Prediction of time series using an analysis filter bank of LSTM units

https://doi.org/10.1016/j.cie.2021.107371Get rights and content

Highlights

  • A combination of LSTM and convolutional layers in an architecture similar to a filter bank is proposed.

  • The proposed architecture performs better when the time series is noisy.

  • The frequency response of the filters in the convolutional layer, resemble a complementary filter bank response.

Abstract

Time series emerge in various applications such as financial data and production data, however, most of the generated data exhibit nonlinear inter-dependency between samples and noise, making necessary the development of methods capable of handling such nonlinearities and other abnormalities. In this paper we present an architecture for prediction of time series embedded in noise. The proposed architecture combines a convolutional and long short term memory (LSTM) layers into a structure similar to an analysis filterbank of two channels. The first element of each channel is a convolutional layer followed by a LSTM, which is able to find temporal dependencies of the signal. Finally the channels are summed to obtain a prediction. We found that the frequency response of the filters resemble a complementary filter bank response, with each channel having a maximum at different bands which could suggest that it characterizes the incoming signal in frequency. Comparisons with other methods demonstrate that the proposed method offer much better results in terms of different error measures.

Introduction

Time series arises in several branches of science and technology such as: financial data, sensor networks (Tulone and Madden, 2006), weather records, industrial observations, and many other sources. However, most of the generated data by these applications exhibit nonlinear inter-dependency between samples, and measurements are often contaminated by noise coming from the sensor or the environment where the measurements were made. As a result, nonlinear approaches are often required for the analysis and forecasting. Therefore, the methods used for the analysis must be robust to noise or outliers that contaminate the data, thus, making crucial the development of methods capable of handling such ailments and nonlinearities.

Several algorithms for time series analysis and forecasting have been proposed in the literature as pointed out in (Längkvist et al., 2014, Rahimi and Khashei, 2018); conventional approaches include autoregressive models such as ARMA, ARIMA (Chatfield, 2016), and hidden markov models (Juang and Rabiner, 1991). However, with the recent interest in deep neural networks (Krizhevsky et al., 2012), the exploration of methods for time series forecast using new network architectures has been increased, especially the use of LSTM (Hochreiter and Schmidhuber, 1997, Rodriguez et al., 2018), because of their ability to capture the long-term and short-term dependencies in a sequence. This type of networks has been successfully applied to problems in natural language processing (Gers and Schmidhuber, 2001, Liu et al., 2015), recognition of handwritten sequences (Graves et al., 2009), and electric power forecasting (Gensler et al., 2016).
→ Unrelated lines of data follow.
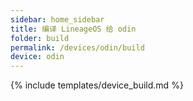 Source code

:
 ```yaml
---
sidebar: home_sidebar
title: 编译 LineageOS 给 odin
folder: build
permalink: /devices/odin/build
device: odin
---
```

{% include templates/device_build.md %}
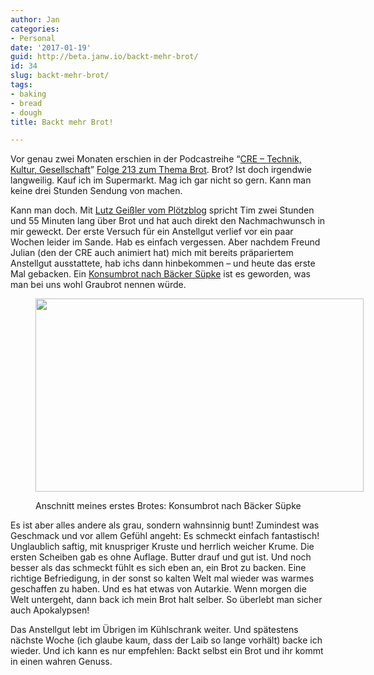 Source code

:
 ```yaml
---
author: Jan
categories:
- Personal
date: '2017-01-19'
guid: http://beta.janw.io/backt-mehr-brot/
id: 34
slug: backt-mehr-brot/
tags:
- baking
- bread
- dough
title: Backt mehr Brot!

---
```


Vor genau zwei Monaten erschien in der Podcastreihe &#8220;[CRE – Technik, Kultur, Gesellschaft](https://cre.fm/)&#8221; [Folge 213 zum Thema Brot](https://cre.fm/cre213-brot). Brot? Ist doch irgendwie langweilig. Kauf ich im Supermarkt. Mag ich gar nicht so gern. Kann man keine drei Stunden Sendung von machen.

Kann man doch. Mit [Lutz Geißler vom Plötzblog](https://www.ploetzblog.de/) spricht Tim zwei Stunden und 55 Minuten lang über Brot und hat auch direkt den Nachmachwunsch in mir geweckt. Der erste Versuch für ein Anstellgut verlief vor ein paar Wochen leider im Sande. Hab es einfach vergessen. Aber nachdem Freund Julian (den der CRE auch animiert hat) mich mit bereits präpariertem Anstellgut ausstattete, hab ichs dann hinbekommen – und heute das erste Mal gebacken. Ein [Konsumbrot nach Bäcker Süpke](https://www.ploetzblog.de/2009/08/16/gebacken-konsumbrot/) ist es geworden, was man bei uns wohl Graubrot nennen würde.

<!--more--><figure id="attachment_168" style="width: 525px" class="wp-caption alignleft">

<img src="https://i0.wp.com/janw.io/wp-content/uploads/2017/01/konsumbrot-1024x603.jpg?resize=525%2C309&#038;quality=100&#038;strip=all&#038;ssl=1" alt="" width="525" height="309" class="size-large wp-image-168" srcset="https://i0.wp.com/janw.xyz/wp-content/uploads/2017/01/konsumbrot.jpg?resize=1024%2C603&quality=100&strip=all&ssl=1 1024w, https://i0.wp.com/janw.xyz/wp-content/uploads/2017/01/konsumbrot.jpg?resize=300%2C177&quality=100&strip=all&ssl=1 300w, https://i0.wp.com/janw.xyz/wp-content/uploads/2017/01/konsumbrot.jpg?resize=768%2C452&quality=100&strip=all&ssl=1 768w, https://i0.wp.com/janw.xyz/wp-content/uploads/2017/01/konsumbrot.jpg?w=1600&quality=100&strip=all&ssl=1 1600w" sizes="(max-width: 525px) 100vw, 525px" data-recalc-dims="1" /><figcaption class="wp-caption-text">Anschnitt meines erstes Brotes: Konsumbrot nach Bäcker Süpke</figcaption></figure>

Es ist aber alles andere als grau, sondern wahnsinnig bunt! Zumindest was Geschmack und vor allem Gefühl angeht: Es schmeckt einfach fantastisch! Unglaublich saftig, mit knuspriger Kruste und herrlich weicher Krume. Die ersten Scheiben gab es ohne Auflage. Butter drauf und gut ist. Und noch besser als das schmeckt fühlt es sich eben an, ein Brot zu backen. Eine richtige Befriedigung, in der sonst so kalten Welt mal wieder was warmes geschaffen zu haben. Und es hat etwas von Autarkie. Wenn morgen die Welt untergeht, dann back ich mein Brot halt selber. So überlebt man sicher auch Apokalypsen!

Das Anstellgut lebt im Übrigen im Kühlschrank weiter. Und spätestens nächste Woche (ich glaube kaum, dass der Laib so lange vorhält) backe ich wieder. Und ich kann es nur empfehlen: Backt selbst ein Brot und ihr kommt in einen wahren Genuss. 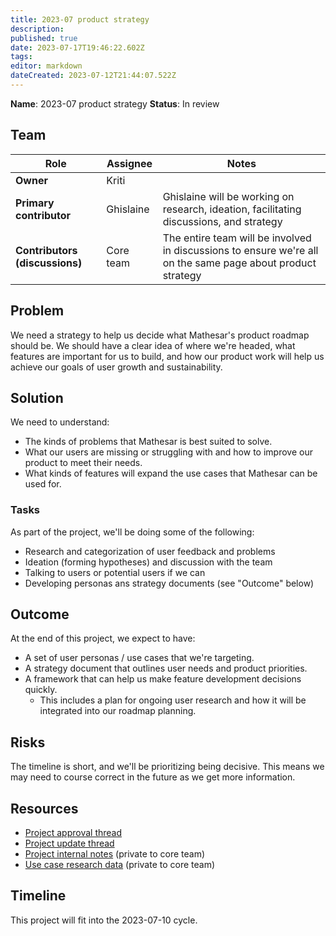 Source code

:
 ```yaml
---
title: 2023-07 product strategy
description: 
published: true
date: 2023-07-17T19:46:22.602Z
tags: 
editor: markdown
dateCreated: 2023-07-12T21:44:07.522Z
---
```


**Name**: 2023-07 product strategy
**Status**: In review 

## Team

| Role | Assignee | Notes |
|-|-|-|
| **Owner** | Kriti | |
| **Primary contributor** | Ghislaine | Ghislaine will be working on research, ideation, facilitating discussions, and strategy |
| **Contributors (discussions)** | Core team | The entire team will be involved in discussions to ensure we're all on the same page about product strategy |

## Problem
We need a strategy to help us decide what Mathesar's product roadmap should be. We should have a clear idea of where we're headed, what features are important for us to build, and how our product work will help us achieve our goals of user growth and sustainability.

## Solution
We need to understand:
- The kinds of problems that Mathesar is best suited to solve.
- What our users are missing or struggling with and how to improve our product to meet their needs.
- What kinds of features will expand the use cases that Mathesar can be used for.

### Tasks
As part of the project, we'll be doing some of the following:
- Research and categorization of user feedback and problems
- Ideation (forming hypotheses) and discussion with the team
- Talking to users or potential users if we can
- Developing personas ans strategy documents (see "Outcome" below)

## Outcome
At the end of this project, we expect to have:
- A set of user personas / use cases that we're targeting.
- A strategy document that outlines user needs and product priorities.
- A framework that can help us make feature development decisions quickly.
  - This includes a plan for ongoing user research and how it will be integrated into our roadmap planning.

## Risks
The timeline is short, and we'll be prioritizing being decisive. This means we may need to course correct in the future as we get more information.

## Resources
- [Project approval thread](https://groups.google.com/a/mathesar.org/g/mathesar-developers/c/b7FlFSDH7Z8/m/nHmLvaADAAAJ)
- [Project update thread](https://groups.google.com/a/mathesar.org/g/mathesar-developers/c/wGIj3Yfh7us/m/0SyW5gtWAAAJ)
- [Project internal notes](https://hackmd.io/Ys9xfGZBTK-OaSCTrKPxNw?view) (private to core team)
- [Use case research data](https://internal.mathesar.org/db/mathesar_tables/14/) (private to core team)

## Timeline
This project will fit into the 2023-07-10 cycle.
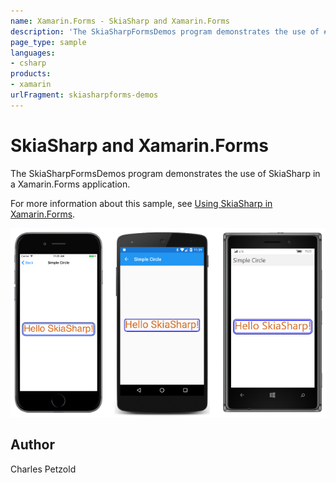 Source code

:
 ```yaml
---
name: Xamarin.Forms - SkiaSharp and Xamarin.Forms
description: 'The SkiaSharpFormsDemos program demonstrates the use of #skiasharp in a Xamarin.Forms application.'
page_type: sample
languages:
- csharp
products:
- xamarin
urlFragment: skiasharpforms-demos
---
```

# SkiaSharp and Xamarin.Forms

The SkiaSharpFormsDemos program demonstrates the use of SkiaSharp in a Xamarin.Forms application.

For more information about this sample, see [Using SkiaSharp in Xamarin.Forms](https://docs.microsoft.com/en-us/xamarin/xamarin-forms/user-interface/graphics/skiasharp/).

![SkiaSharp and Xamarin.Forms application screenshot](Screenshots/Image0.png "SkiaSharp and Xamarin.Forms application screenshot")

## Author

Charles Petzold
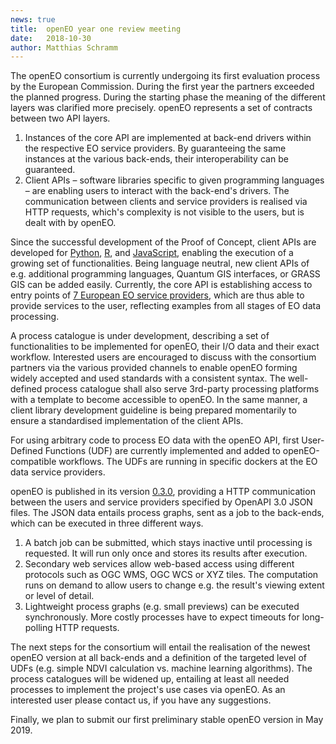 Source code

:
 ```yaml
---
news: true
title:  openEO year one review meeting
date:   2018-10-30
author: Matthias Schramm
---
```


The openEO consortium is currently undergoing its first evaluation process by the European Commission. During the first year the partners exceeded the planned progress. During the starting phase the meaning of the different layers was clarified more precisely. openEO represents a set of contracts between two API layers.

1. Instances of the core API are implemented at back-end drivers within the respective EO service providers. By guaranteeing the same instances at the various back-ends, their interoperability can be guaranteed.
2. Client APIs – software libraries specific to given programming languages – are enabling users to interact with the back-end's drivers.
The communication between clients and service providers is realised via HTTP requests, which's complexity is not visible to the users, but is dealt with by openEO.

Since the successful development of the Proof of Concept, client APIs are developed for [Python](https://github.com/Open-EO/openeo-python-client), [R](https://github.com/Open-EO/openeo-r-client), and [JavaScript](https://github.com/Open-EO/openeo-js-client), enabling the execution of a growing set of functionalities. Being language neutral, new client APIs of e.g. additional programming languages, Quantum GIS interfaces, or GRASS GIS can be added easily. Currently, the core API is establishing access to entry points of [7 European EO service providers](/software.md/#back-ends), which are thus able to provide services to the user, reflecting examples from all stages of EO data processing.

A process catalogue is under development, describing a set of functionalities to be implemented for openEO, their I/O data and their exact workflow. Interested users are encouraged to discuss with the consortium partners via the various provided channels to enable openEO forming widely accepted and used standards with a consistent syntax. The well-defined process catalogue shall also serve 3rd-party processing platforms with a template to become accessible to openEO. In the same manner, a client library development guideline is being prepared momentarily to ensure a standardised implementation of the client APIs.

For using arbitrary code to process EO data with the openEO API, first User-Defined Functions (UDF) are currently implemented and added to openEO-compatible workflows. The UDFs are running in specific dockers at the EO data service providers.

openEO is published in its version [0.3.0](https://api.openeo.org/0.3.0), providing a HTTP communication between the users and service providers specified by OpenAPI 3.0 JSON files. The JSON data entails process graphs, sent as a job to the back-ends, which can be executed in three different ways.

1. A batch job can be submitted, which stays inactive until processing is requested. It will run only once and stores its results after execution.
2. Secondary web services allow web-based access using different protocols such as OGC WMS, OGC WCS or XYZ tiles. The computation runs on demand to allow users to change e.g. the result's viewing extent or level of detail.
3. Lightweight process graphs (e.g. small previews) can be executed synchronously. More costly processes have to expect timeouts for long-polling HTTP requests.

The next steps for the consortium will entail the realisation of the newest openEO version at all back-ends and a definition of the targeted level of UDFs (e.g. simple NDVI calculation vs. machine learning algorithms). The process catalogues will be widened up, entailing at least all needed processes to implement the project's use cases via openEO. As an interested user please contact us, if you have any suggestions.

Finally, we plan to submit our first preliminary stable openEO version in May 2019.
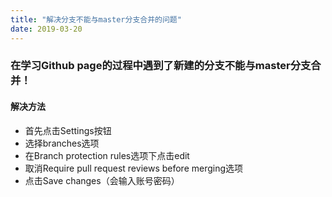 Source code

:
 ```yaml
---
title: "解决分支不能与master分支合并的问题"
date: 2019-03-20
---
```

### 在学习Github page的过程中遇到了新建的分支不能与master分支合并！
#### 解决方法

* 首先点击Settings按钮
* 选择branches选项
* 在Branch protection rules选项下点击edit
* 取消Require pull request reviews before merging选项
* 点击Save changes（会输入账号密码）
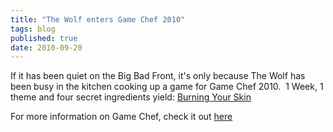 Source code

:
 ```yaml
---
title: "The Wolf enters Game Chef 2010"
tags: blog
published: true
date: 2010-09-20
---
```


If it has been quiet on the Big Bad Front, it's only because The Wolf has been busy in the kitchen cooking up a game for Game Chef 2010.  1 Week, 1 theme and four secret ingredients yield: [Burning Your Skin](http://www.bigbadcon.com/wp-content/uploads/2010/09/Burning-Your-Skin.pdf)

For more information on Game Chef, check it out [here](http://gamechef.wordpress.com)
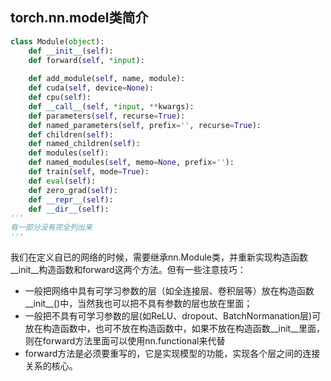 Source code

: ## torch.nn.model类简介
```python
class Module(object):
    def __init__(self):
    def forward(self, *input):
 
    def add_module(self, name, module):
    def cuda(self, device=None):
    def cpu(self):
    def __call__(self, *input, **kwargs):
    def parameters(self, recurse=True):
    def named_parameters(self, prefix='', recurse=True):
    def children(self):
    def named_children(self):
    def modules(self):  
    def named_modules(self, memo=None, prefix=''):
    def train(self, mode=True):
    def eval(self):
    def zero_grad(self):
    def __repr__(self):
    def __dir__(self):
'''
有一部分没有完全列出来
'''
```

我们在定义自已的网络的时候，需要继承nn.Module类，并重新实现构造函数__init__构造函数和forward这两个方法。但有一些注意技巧：
- 一般把网络中具有可学习参数的层（如全连接层、卷积层等）放在构造函数__init__()中，当然我也可以把不具有参数的层也放在里面；
- 一般把不具有可学习参数的层(如ReLU、dropout、BatchNormanation层)可放在构造函数中，也可不放在构造函数中，如果不放在构造函数__init__里面，则在forward方法里面可以使用nn.functional来代替  
- forward方法是必须要重写的，它是实现模型的功能，实现各个层之间的连接关系的核心。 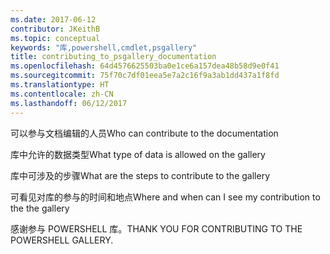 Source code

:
 ```yaml
---
ms.date: 2017-06-12
contributor: JKeithB
ms.topic: conceptual
keywords: "库,powershell,cmdlet,psgallery"
title: contributing_to_psgallery_documentation
ms.openlocfilehash: 64d4576625503ba0e1ce6a157dea48b58d9e0f41
ms.sourcegitcommit: 75f70c7df01eea5e7a2c16f9a3ab1dd437a1f8fd
ms.translationtype: HT
ms.contentlocale: zh-CN
ms.lasthandoff: 06/12/2017
---
```

<span data-ttu-id="d412f-103">可以参与文档编辑的人员</span><span class="sxs-lookup"><span data-stu-id="d412f-103">Who can contribute to the documentation</span></span>

<span data-ttu-id="d412f-104">库中允许的数据类型</span><span class="sxs-lookup"><span data-stu-id="d412f-104">What type of data is allowed on the gallery</span></span>

<span data-ttu-id="d412f-105">库中可涉及的步骤</span><span class="sxs-lookup"><span data-stu-id="d412f-105">What are the steps to contribute to the gallery</span></span>

<span data-ttu-id="d412f-106">可看见对库的参与的时间和地点</span><span class="sxs-lookup"><span data-stu-id="d412f-106">Where and when can I see my contribution to the the gallery</span></span>

<span data-ttu-id="d412f-107">感谢参与 POWERSHELL 库。</span><span class="sxs-lookup"><span data-stu-id="d412f-107">THANK YOU FOR CONTRIBUTING TO THE POWERSHELL GALLERY.</span></span>

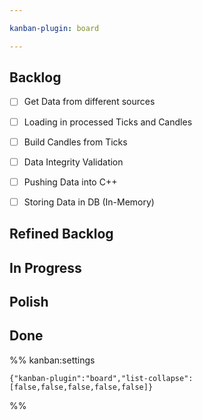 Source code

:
 ```yaml
---

kanban-plugin: board

---
```


## Backlog

- [ ] Get Data from different sources
- [ ] Loading in processed Ticks and Candles
- [ ] Build Candles from Ticks
- [ ] Data Integrity Validation
- [ ] Pushing Data into C++
- [ ] Storing Data in DB (In-Memory)


## Refined Backlog



## In Progress



## Polish



## Done





%% kanban:settings
```
{"kanban-plugin":"board","list-collapse":[false,false,false,false,false]}
```
%% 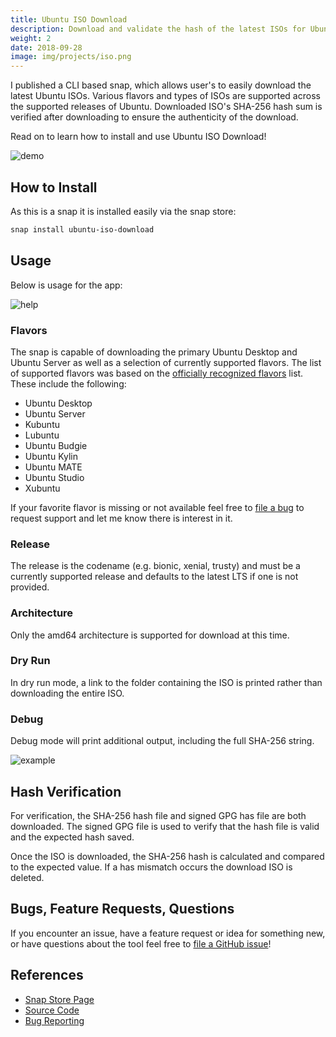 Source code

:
 ```yaml
---
title: Ubuntu ISO Download
description: Download and validate the hash of the latest ISOs for Ubuntu
weight: 2
date: 2018-09-28
image: img/projects/iso.png
---
```


I published a CLI based snap, which allows user's to easily download the
latest Ubuntu ISOs. Various flavors and types of ISOs are supported across
the supported releases of Ubuntu. Downloaded ISO's SHA-256 hash sum is
verified after downloading to ensure the authenticity of the download.

Read on to learn how to install and use Ubuntu ISO Download!

![demo](/img/projects/ubuntu-iso-download/cli.gif#center)

## How to Install

As this is a snap it is installed easily via the snap store:

```bash
snap install ubuntu-iso-download
```

## Usage

Below is usage for the app:

![help](/img/projects/ubuntu-iso-download/help.png#center)

### Flavors

The snap is capable of downloading the primary Ubuntu Desktop and Ubuntu
Server as well as a selection of currently supported flavors. The list of
supported flavors was based on the
[officially recognized flavors](https://www.ubuntu.com/download/flavours)
list. These include the following:

* Ubuntu Desktop
* Ubuntu Server
* Kubuntu
* Lubuntu
* Ubuntu Budgie
* Ubuntu Kylin
* Ubuntu MATE
* Ubuntu Studio
* Xubuntu

If your favorite flavor is missing or not available feel free to
[file a bug](https://github.com/powersj/ubuntu-iso-download/issues/new) to
request support and let me know there is interest in it.

### Release

The release is the codename (e.g. bionic, xenial, trusty) and must be a
currently supported release and defaults to the latest LTS if one is not
provided.

### Architecture

Only the amd64 architecture is supported for download at this time.

### Dry Run

In dry run mode, a link to the folder containing the ISO is printed rather
than downloading the entire ISO.

### Debug

Debug mode will print additional output, including the full SHA-256 string.

![example](/img/projects/ubuntu-iso-download/example.png#center)

## Hash Verification

For verification, the SHA-256 hash file and signed GPG has file are both
downloaded. The signed GPG file is used to verify that the hash file is
valid and the expected hash saved.

Once the ISO is downloaded, the SHA-256 hash is calculated and compared to the
expected value. If a has mismatch occurs the download ISO is deleted.

## Bugs, Feature Requests, Questions

If you encounter an issue, have a feature request or idea for something new,
or have questions about the tool feel free to
[file a GitHub issue](https://github.com/powersj/ubuntu-iso-download/issues/new)!

## References

* [Snap Store Page](https://snapcraft.io/ubuntu-iso-download)
* [Source Code](https://github.com/powersj/ubuntu-iso-download)
* [Bug Reporting](https://github.com/powersj/ubuntu-iso-download/issues/new)
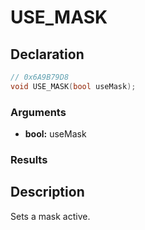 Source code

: # USE_MASK

## Declaration
```cpp
// 0x6A9B79D8
void USE_MASK(bool useMask);
```

### Arguments
- **bool:** useMask

### Results

## Description
Sets a mask active. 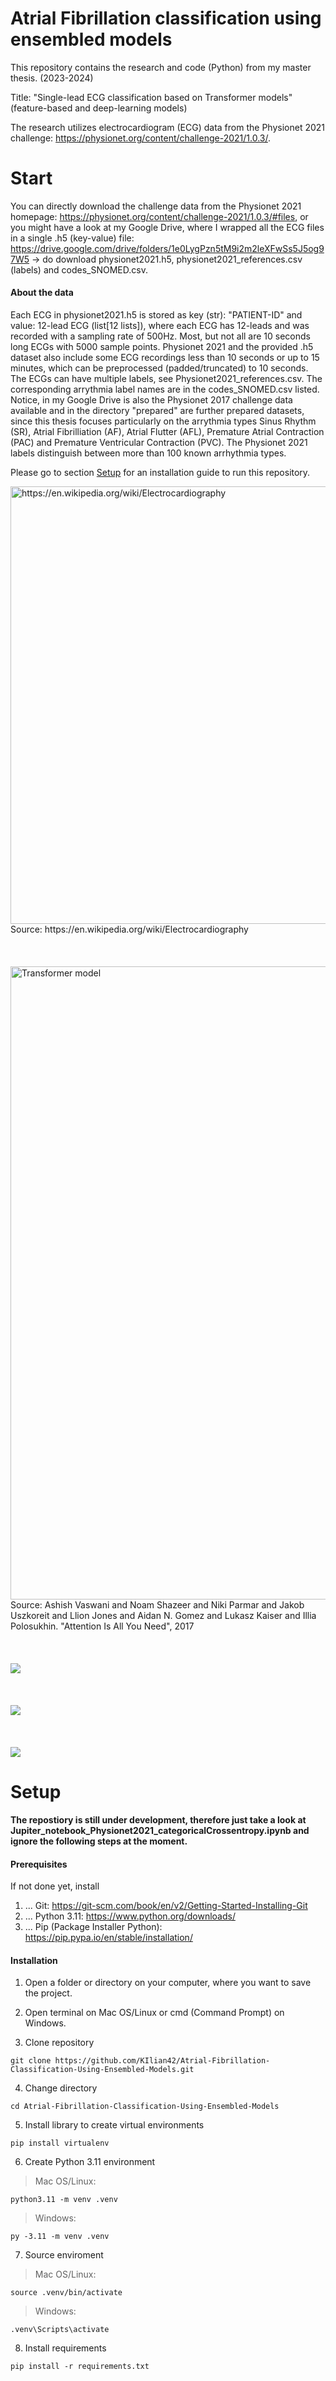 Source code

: # Atrial Fibrillation classification using ensembled models

This repository contains the research and code (Python) from my master thesis. (2023-2024)

Title: "Single-lead ECG classification based on Transformer models" (feature-based and deep-learning models)

The research utilizes electrocardiogram (ECG) data from the Physionet 2021 challenge: https://physionet.org/content/challenge-2021/1.0.3/.

# Start

You can directly download the challenge data from the Physionet 2021 homepage: https://physionet.org/content/challenge-2021/1.0.3/#files,
or you might have a look at my Google Drive, where I wrapped all the ECG files in a single .h5 (key-value) file:
https://drive.google.com/drive/folders/1e0LygPzn5tM9i2m2leXFwSs5J5og97W5 -> do download physionet2021.h5, physionet2021_references.csv (labels) and codes_SNOMED.csv.

#### About the data

Each ECG in physionet2021.h5 is stored as key (str): "PATIENT-ID" and value: 12-lead ECG (list[12 lists]), where each ECG has 12-leads and was recorded with a sampling rate of 500Hz. Most, but not all are 10 seconds long ECGs with 5000 sample points. Physionet 2021 and the provided .h5 dataset also include some ECG recordings less than 10 seconds or up to 15 minutes, which can be preprocessed (padded/truncated) to 10 seconds. The ECGs can have multiple labels, see Physionet2021_references.csv. The corresponding arrythmia label names are in the codes_SNOMED.csv listed. Notice, in my Google Drive is also the Physionet 2017 challenge data available and in the  directory "prepared" are further prepared datasets, since this thesis focuses particularly on the arrythmia types Sinus Rhythm (SR), Atrial Fibrilliation (AF), Atrial Flutter (AFL), Premature Atrial Contraction (PAC) and Premature Ventricular Contraction (PVC). The Physionet 2021 labels distinguish between more than 100 known arrhythmia types. 

Please go to section [Setup](#Setup) for an installation guide to run this repository.

<img width="700" alt="https://en.wikipedia.org/wiki/Electrocardiography" src="https://github.com/KIlian42/Atrial-Fibrillation-Classification-Using-Ensembled-Models/assets/57774167/1a2b2533-3aae-4876-8f32-2c24ce4cc90e">
<br />Source: https://en.wikipedia.org/wiki/Electrocardiography
<br /><br /><br /><br />
<img width="1013" alt="Transformer model" src="https://github.com/KIlian42/Atrial-Fibrillation-Classification-Using-Ensembled-Models/assets/57774167/3c0b185b-b43b-49ef-bd72-5369edcab3a4">
<br />Source: Ashish Vaswani and Noam Shazeer and Niki Parmar and Jakob Uszkoreit and Llion Jones
and Aidan N. Gomez and Lukasz Kaiser and Illia Polosukhin. "Attention Is All You Need", 2017
<br /><br /><br /><br />
<img src="https://github.com/KIlian42/Atrial-Fibrillation-Classification-Using-Ensembled-Models/assets/57774167/66c8ec15-edfb-4a55-ae57-db5118aa18f2">
<br /><br /><br /><br />
<img src="https://github.com/KIlian42/Atrial-Fibrillation-Classification-Using-Ensembled-Models/assets/57774167/e1c2090c-f9e5-4027-9432-6cd6b535a130">
<br /><br /><br /><br />
<img src="https://github.com/KIlian42/Atrial-Fibrillation-Classification-Using-Ensembled-Models/assets/57774167/94422599-de4d-4001-9ae0-e068863220c6">

# Setup

<b> The repostiory is still under development, therefore just take a look at Jupiter_notebook_Physionet2021_categoricalCrossentropy.ipynb and ignore the following steps at the moment. </b>


#### Prerequisites

If not done yet, install

1. ... Git: https://git-scm.com/book/en/v2/Getting-Started-Installing-Git
2. ... Python 3.11: https://www.python.org/downloads/
3. ... Pip (Package Installer Python): https://pip.pypa.io/en/stable/installation/

#### Installation

1. Open a folder or directory on your computer, where you want to save the project.

2. Open terminal on Mac OS/Linux or cmd (Command Prompt) on Windows.

3. Clone repository
```
git clone https://github.com/KIlian42/Atrial-Fibrillation-Classification-Using-Ensembled-Models.git
```
4. Change directory
```
cd Atrial-Fibrillation-Classification-Using-Ensembled-Models
```
5. Install library to create virtual environments
```
pip install virtualenv
```
6. Create Python 3.11 environment
> Mac OS/Linux:
```
python3.11 -m venv .venv
```
> Windows:
```
py -3.11 -m venv .venv
```
7. Source enviroment
> Mac OS/Linux:
```
source .venv/bin/activate
```
> Windows:
```
.venv\Scripts\activate
```
8. Install requirements
```
pip install -r requirements.txt
```
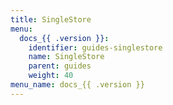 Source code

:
 ```yaml
---
title: SingleStore
menu:
  docs_{{ .version }}:
    identifier: guides-singlestore
    name: SingleStore
    parent: guides
    weight: 40
menu_name: docs_{{ .version }}
---
```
However, the modeling of long sequences, such as documents or physiological signals, requires that the LSTM network keeps dependencies between elements of the series for a long period of time and some important features could be lost in the process (Liu et al., 2015).

One approach to overcome this problem is through a multiscale analysis (Soltani, 2002, Costa et al., 2002, Ferreira et al., 2006, Liu et al., 2015), this allows the analysis of important features at multiple scales of time, and reduces dependencies intervals. For this end, the time series is decomposed in a hierarchy of new time series that are easier to model and predict, separating the fast dynamics from the slow ones and facilitating the analysis of long range correlations (Ercolano et al., 2017).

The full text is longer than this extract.